Problem requirements
Your job is to copy every record exactly.

Dataset items:
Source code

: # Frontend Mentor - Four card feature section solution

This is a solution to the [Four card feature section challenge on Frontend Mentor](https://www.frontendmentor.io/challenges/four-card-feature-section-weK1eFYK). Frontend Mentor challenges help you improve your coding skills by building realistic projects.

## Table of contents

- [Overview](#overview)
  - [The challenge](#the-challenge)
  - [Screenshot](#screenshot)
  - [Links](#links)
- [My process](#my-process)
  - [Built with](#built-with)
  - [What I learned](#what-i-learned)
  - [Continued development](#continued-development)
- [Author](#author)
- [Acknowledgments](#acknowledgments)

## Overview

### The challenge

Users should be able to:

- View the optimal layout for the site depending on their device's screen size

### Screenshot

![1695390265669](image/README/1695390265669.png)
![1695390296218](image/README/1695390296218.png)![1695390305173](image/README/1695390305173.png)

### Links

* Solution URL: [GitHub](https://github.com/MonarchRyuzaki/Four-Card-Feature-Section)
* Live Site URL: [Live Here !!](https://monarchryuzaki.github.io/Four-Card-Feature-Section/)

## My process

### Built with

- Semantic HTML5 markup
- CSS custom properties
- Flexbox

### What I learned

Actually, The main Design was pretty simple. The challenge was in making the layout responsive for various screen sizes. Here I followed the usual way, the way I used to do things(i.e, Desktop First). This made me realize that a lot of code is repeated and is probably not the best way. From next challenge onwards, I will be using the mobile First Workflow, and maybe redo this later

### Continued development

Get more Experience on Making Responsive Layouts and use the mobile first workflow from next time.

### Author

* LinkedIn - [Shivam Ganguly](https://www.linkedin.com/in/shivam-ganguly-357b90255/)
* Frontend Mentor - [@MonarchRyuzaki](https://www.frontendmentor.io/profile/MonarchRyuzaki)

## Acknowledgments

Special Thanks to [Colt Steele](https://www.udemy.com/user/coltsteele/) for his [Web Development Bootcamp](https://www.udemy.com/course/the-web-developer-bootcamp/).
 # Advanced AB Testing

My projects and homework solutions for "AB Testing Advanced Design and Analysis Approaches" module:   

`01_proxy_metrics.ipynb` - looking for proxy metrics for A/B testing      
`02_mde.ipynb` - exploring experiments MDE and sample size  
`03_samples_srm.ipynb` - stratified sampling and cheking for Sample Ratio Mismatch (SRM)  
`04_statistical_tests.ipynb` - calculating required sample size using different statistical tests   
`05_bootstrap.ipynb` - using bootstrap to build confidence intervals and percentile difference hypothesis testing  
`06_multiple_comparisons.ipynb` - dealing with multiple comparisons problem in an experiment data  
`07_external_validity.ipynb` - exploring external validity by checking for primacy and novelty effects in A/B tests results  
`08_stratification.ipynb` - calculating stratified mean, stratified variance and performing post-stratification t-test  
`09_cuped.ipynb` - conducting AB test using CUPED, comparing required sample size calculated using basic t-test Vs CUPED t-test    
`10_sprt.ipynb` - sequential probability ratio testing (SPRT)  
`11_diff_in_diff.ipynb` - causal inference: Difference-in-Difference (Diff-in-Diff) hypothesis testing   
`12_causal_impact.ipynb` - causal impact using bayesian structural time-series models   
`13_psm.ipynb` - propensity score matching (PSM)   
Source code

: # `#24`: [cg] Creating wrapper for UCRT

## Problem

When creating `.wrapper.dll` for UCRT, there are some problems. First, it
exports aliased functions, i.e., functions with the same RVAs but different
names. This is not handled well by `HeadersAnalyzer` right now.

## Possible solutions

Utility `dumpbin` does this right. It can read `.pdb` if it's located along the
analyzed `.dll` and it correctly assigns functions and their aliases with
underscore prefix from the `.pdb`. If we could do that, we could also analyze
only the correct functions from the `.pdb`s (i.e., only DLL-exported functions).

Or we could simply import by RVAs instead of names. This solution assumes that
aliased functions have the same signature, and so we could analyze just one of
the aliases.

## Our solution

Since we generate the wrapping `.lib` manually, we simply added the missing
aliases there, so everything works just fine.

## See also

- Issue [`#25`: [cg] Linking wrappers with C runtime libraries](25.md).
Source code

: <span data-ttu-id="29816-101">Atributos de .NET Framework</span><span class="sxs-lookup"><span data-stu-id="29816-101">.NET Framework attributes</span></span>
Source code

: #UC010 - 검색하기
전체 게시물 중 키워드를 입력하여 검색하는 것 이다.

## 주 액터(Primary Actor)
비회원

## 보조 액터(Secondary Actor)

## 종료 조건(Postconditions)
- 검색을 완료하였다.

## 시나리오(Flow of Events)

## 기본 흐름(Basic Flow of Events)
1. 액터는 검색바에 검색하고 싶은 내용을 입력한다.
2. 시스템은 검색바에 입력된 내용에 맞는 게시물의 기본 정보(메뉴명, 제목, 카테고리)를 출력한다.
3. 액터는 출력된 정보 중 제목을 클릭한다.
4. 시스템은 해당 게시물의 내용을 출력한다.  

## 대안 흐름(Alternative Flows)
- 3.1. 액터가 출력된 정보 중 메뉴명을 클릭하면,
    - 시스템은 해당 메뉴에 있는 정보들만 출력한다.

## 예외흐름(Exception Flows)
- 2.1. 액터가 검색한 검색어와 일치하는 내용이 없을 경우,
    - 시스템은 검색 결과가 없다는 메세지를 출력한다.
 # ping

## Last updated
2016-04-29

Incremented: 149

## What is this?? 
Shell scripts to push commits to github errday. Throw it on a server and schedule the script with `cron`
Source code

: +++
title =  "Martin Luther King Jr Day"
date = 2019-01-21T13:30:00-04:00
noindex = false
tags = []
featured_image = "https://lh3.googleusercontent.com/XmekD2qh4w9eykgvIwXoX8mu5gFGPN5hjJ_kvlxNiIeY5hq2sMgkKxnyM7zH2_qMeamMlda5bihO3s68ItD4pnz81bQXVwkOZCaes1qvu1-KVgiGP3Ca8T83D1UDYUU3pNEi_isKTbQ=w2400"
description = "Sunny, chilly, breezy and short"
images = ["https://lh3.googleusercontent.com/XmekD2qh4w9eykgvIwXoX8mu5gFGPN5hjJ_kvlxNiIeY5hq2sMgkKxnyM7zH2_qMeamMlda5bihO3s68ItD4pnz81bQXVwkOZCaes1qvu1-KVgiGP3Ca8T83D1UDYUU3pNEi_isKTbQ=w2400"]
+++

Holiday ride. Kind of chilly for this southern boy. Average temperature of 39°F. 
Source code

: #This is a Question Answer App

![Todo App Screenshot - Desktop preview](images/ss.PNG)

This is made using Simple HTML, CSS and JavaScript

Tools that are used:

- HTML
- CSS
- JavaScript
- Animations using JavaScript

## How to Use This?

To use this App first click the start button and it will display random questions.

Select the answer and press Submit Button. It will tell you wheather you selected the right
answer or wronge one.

Finished task
Source code

: # Frontend Mentor - Four card feature section solution

This is a solution to the [Four card feature section challenge on Frontend Mentor](https://www.frontendmentor.io/challenges/four-card-feature-section-weK1eFYK). Frontend Mentor challenges help you improve your coding skills by building realistic projects.

## Table of contents

- [Overview](#overview)
  - [The challenge](#the-challenge)
  - [Screenshot](#screenshot)
  - [Links](#links)
- [My process](#my-process)
  - [Built with](#built-with)
  - [What I learned](#what-i-learned)
  - [Continued development](#continued-development)
- [Author](#author)
- [Acknowledgments](#acknowledgments)

## Overview

### The challenge

Users should be able to:

- View the optimal layout for the site depending on their device's screen size

### Screenshot

![1695390265669](image/README/1695390265669.png)
![1695390296218](image/README/1695390296218.png)![1695390305173](image/README/1695390305173.png)

### Links

* Solution URL: [GitHub](https://github.com/MonarchRyuzaki/Four-Card-Feature-Section)
* Live Site URL: [Live Here !!](https://monarchryuzaki.github.io/Four-Card-Feature-Section/)

## My process

### Built with

- Semantic HTML5 markup
- CSS custom properties
- Flexbox

### What I learned

Actually, The main Design was pretty simple. The challenge was in making the layout responsive for various screen sizes. Here I followed the usual way, the way I used to do things(i.e, Desktop First). This made me realize that a lot of code is repeated and is probably not the best way. From next challenge onwards, I will be using the mobile First Workflow, and maybe redo this later

### Continued development

Get more Experience on Making Responsive Layouts and use the mobile first workflow from next time.

### Author

* LinkedIn - [Shivam Ganguly](https://www.linkedin.com/in/shivam-ganguly-357b90255/)
* Frontend Mentor - [@MonarchRyuzaki](https://www.frontendmentor.io/profile/MonarchRyuzaki)

## Acknowledgments

Special Thanks to [Colt Steele](https://www.udemy.com/user/coltsteele/) for his [Web Development Bootcamp](https://www.udemy.com/course/the-web-developer-bootcamp/).
 # Advanced AB Testing

My projects and homework solutions for "AB Testing Advanced Design and Analysis Approaches" module:   

`01_proxy_metrics.ipynb` - looking for proxy metrics for A/B testing      
`02_mde.ipynb` - exploring experiments MDE and sample size  
`03_samples_srm.ipynb` - stratified sampling and cheking for Sample Ratio Mismatch (SRM)  
`04_statistical_tests.ipynb` - calculating required sample size using different statistical tests   
`05_bootstrap.ipynb` - using bootstrap to build confidence intervals and percentile difference hypothesis testing  
`06_multiple_comparisons.ipynb` - dealing with multiple comparisons problem in an experiment data  
`07_external_validity.ipynb` - exploring external validity by checking for primacy and novelty effects in A/B tests results  
`08_stratification.ipynb` - calculating stratified mean, stratified variance and performing post-stratification t-test  
`09_cuped.ipynb` - conducting AB test using CUPED, comparing required sample size calculated using basic t-test Vs CUPED t-test    
`10_sprt.ipynb` - sequential probability ratio testing (SPRT)  
`11_diff_in_diff.ipynb` - causal inference: Difference-in-Difference (Diff-in-Diff) hypothesis testing   
`12_causal_impact.ipynb` - causal impact using bayesian structural time-series models   
`13_psm.ipynb` - propensity score matching (PSM)   
Source code

: # `#24`: [cg] Creating wrapper for UCRT

## Problem

When creating `.wrapper.dll` for UCRT, there are some problems. First, it
exports aliased functions, i.e., functions with the same RVAs but different
names. This is not handled well by `HeadersAnalyzer` right now.

## Possible solutions

Utility `dumpbin` does this right. It can read `.pdb` if it's located along the
analyzed `.dll` and it correctly assigns functions and their aliases with
underscore prefix from the `.pdb`. If we could do that, we could also analyze
only the correct functions from the `.pdb`s (i.e., only DLL-exported functions).

Or we could simply import by RVAs instead of names. This solution assumes that
aliased functions have the same signature, and so we could analyze just one of
the aliases.

## Our solution

Since we generate the wrapping `.lib` manually, we simply added the missing
aliases there, so everything works just fine.

## See also

- Issue [`#25`: [cg] Linking wrappers with C runtime libraries](25.md).
Source code

: <span data-ttu-id="29816-101">Atributos de .NET Framework</span><span class="sxs-lookup"><span data-stu-id="29816-101">.NET Framework attributes</span></span>
Source code

: #UC010 - 검색하기
전체 게시물 중 키워드를 입력하여 검색하는 것 이다.

## 주 액터(Primary Actor)
비회원

## 보조 액터(Secondary Actor)

## 종료 조건(Postconditions)
- 검색을 완료하였다.

## 시나리오(Flow of Events)

## 기본 흐름(Basic Flow of Events)
1. 액터는 검색바에 검색하고 싶은 내용을 입력한다.
2. 시스템은 검색바에 입력된 내용에 맞는 게시물의 기본 정보(메뉴명, 제목, 카테고리)를 출력한다.
3. 액터는 출력된 정보 중 제목을 클릭한다.
4. 시스템은 해당 게시물의 내용을 출력한다.  

## 대안 흐름(Alternative Flows)
- 3.1. 액터가 출력된 정보 중 메뉴명을 클릭하면,
    - 시스템은 해당 메뉴에 있는 정보들만 출력한다.

## 예외흐름(Exception Flows)
- 2.1. 액터가 검색한 검색어와 일치하는 내용이 없을 경우,
    - 시스템은 검색 결과가 없다는 메세지를 출력한다.
 # ping

## Last updated
2016-04-29

Incremented: 149

## What is this?? 
Shell scripts to push commits to github errday. Throw it on a server and schedule the script with `cron`
Source code

: +++
title =  "Martin Luther King Jr Day"
date = 2019-01-21T13:30:00-04:00
noindex = false
tags = []
featured_image = "https://lh3.googleusercontent.com/XmekD2qh4w9eykgvIwXoX8mu5gFGPN5hjJ_kvlxNiIeY5hq2sMgkKxnyM7zH2_qMeamMlda5bihO3s68ItD4pnz81bQXVwkOZCaes1qvu1-KVgiGP3Ca8T83D1UDYUU3pNEi_isKTbQ=w2400"
description = "Sunny, chilly, breezy and short"
images = ["https://lh3.googleusercontent.com/XmekD2qh4w9eykgvIwXoX8mu5gFGPN5hjJ_kvlxNiIeY5hq2sMgkKxnyM7zH2_qMeamMlda5bihO3s68ItD4pnz81bQXVwkOZCaes1qvu1-KVgiGP3Ca8T83D1UDYUU3pNEi_isKTbQ=w2400"]
+++

Holiday ride. Kind of chilly for this southern boy. Average temperature of 39°F. 
Source code

: #This is a Question Answer App

![Todo App Screenshot - Desktop preview](images/ss.PNG)

This is made using Simple HTML, CSS and JavaScript

Tools that are used:

- HTML
- CSS
- JavaScript
- Animations using JavaScript

## How to Use This?

To use this App first click the start button and it will display random questions.

Select the answer and press Submit Button. It will tell you wheather you selected the right
answer or wronge one.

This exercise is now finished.